EXERCISE REQUIREMENTS> Search the records for the string "mathcal", then copy each line that has it.

···

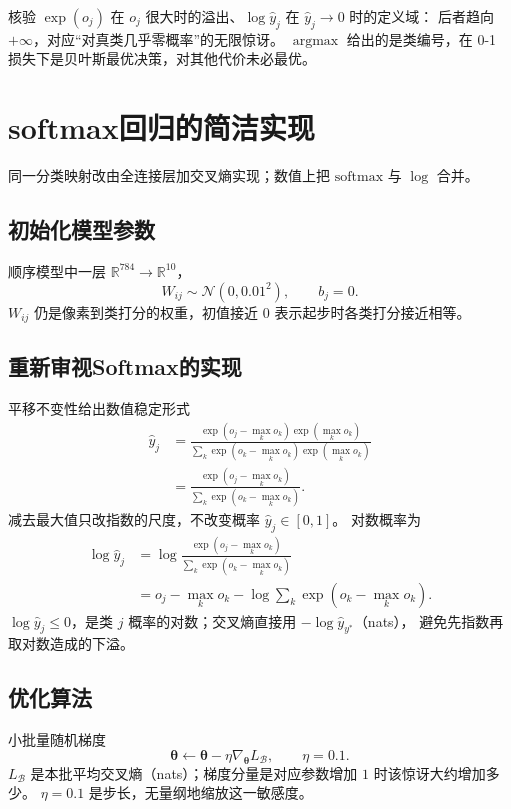 核验 $\exp(o_{j})$ 在 $o_{j}$ 很大时的溢出、$\log\hat{y}_{j}$ 在 $\hat{y}_{j}\to 0$ 时的定义域：
后者趋向 $+\infty$，对应“对真类几乎零概率”的无限惊讶。
$\operatorname*{argmax}$ 给出的是类编号，在 0-1 损失下是贝叶斯最优决策，对其他代价未必最优。

\section{softmax回归的简洁实现}

同一分类映射改由全连接层加交叉熵实现；数值上把 $\mathrm{softmax}$ 与 $\log$ 合并。

\subsection{初始化模型参数}

顺序模型中一层 $\mathbb{R}^{784}\to\mathbb{R}^{10}$，
\[
W_{ij}\sim\mathcal{N}(0,0.01^{2}),\qquad b_{j}=0.
\]
$W_{ij}$ 仍是像素到类打分的权重，初值接近 $0$ 表示起步时各类打分接近相等。

\subsection{重新审视Softmax的实现}

平移不变性给出数值稳定形式
\begin{align*}
\hat{y}_{j}
&=
\frac{\exp(o_{j}-\max_{k}o_{k})\exp(\max_{k}o_{k})}
{\sum_{k}\exp(o_{k}-\max_{k}o_{k})\exp(\max_{k}o_{k})}\\
&=
\frac{\exp(o_{j}-\max_{k}o_{k})}{\sum_{k}\exp(o_{k}-\max_{k}o_{k})}.
\end{align*}
减去最大值只改指数的尺度，不改变概率 $\hat{y}_{j}\in[0,1]$。
对数概率为
\begin{align*}
\log\hat{y}_{j}
&=
\log\frac{\exp(o_{j}-\max_{k}o_{k})}{\sum_{k}\exp(o_{k}-\max_{k}o_{k})}\\
&=
o_{j}-\max_{k}o_{k}
-\log\sum_{k}\exp(o_{k}-\max_{k}o_{k}).
\end{align*}
$\log\hat{y}_{j}\le 0$，是类 $j$ 概率的对数；交叉熵直接用 $-\log\hat{y}_{y^{\ast}}$（nats），
避免先指数再取对数造成的下溢。

\subsection{优化算法}

小批量随机梯度
\[
\bm{\theta}\leftarrow\bm{\theta}-\eta\nabla_{\bm{\theta}}L_{\mathcal{B}},
\qquad \eta=0.1.
\]
$L_{\mathcal{B}}$ 是本批平均交叉熵（nats）；梯度分量是对应参数增加 $1$ 时该惊讶大约增加多少。
$\eta=0.1$ 是步长，无量纲地缩放这一敏感度。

···

SOLUTION FOR THIS EXERCISE>
W_{ij}\sim\mathcal{N}(0,0.01^{2}),\qquad b_{j}=0.
\bm{\theta}\leftarrow\bm{\theta}-\eta\nabla_{\bm{\theta}}L_{\mathcal{B}},
$L_{\mathcal{B}}$ 是本批平均交叉熵（nats）；梯度分量是对应参数增加 $1$ 时该惊讶大约增加多少。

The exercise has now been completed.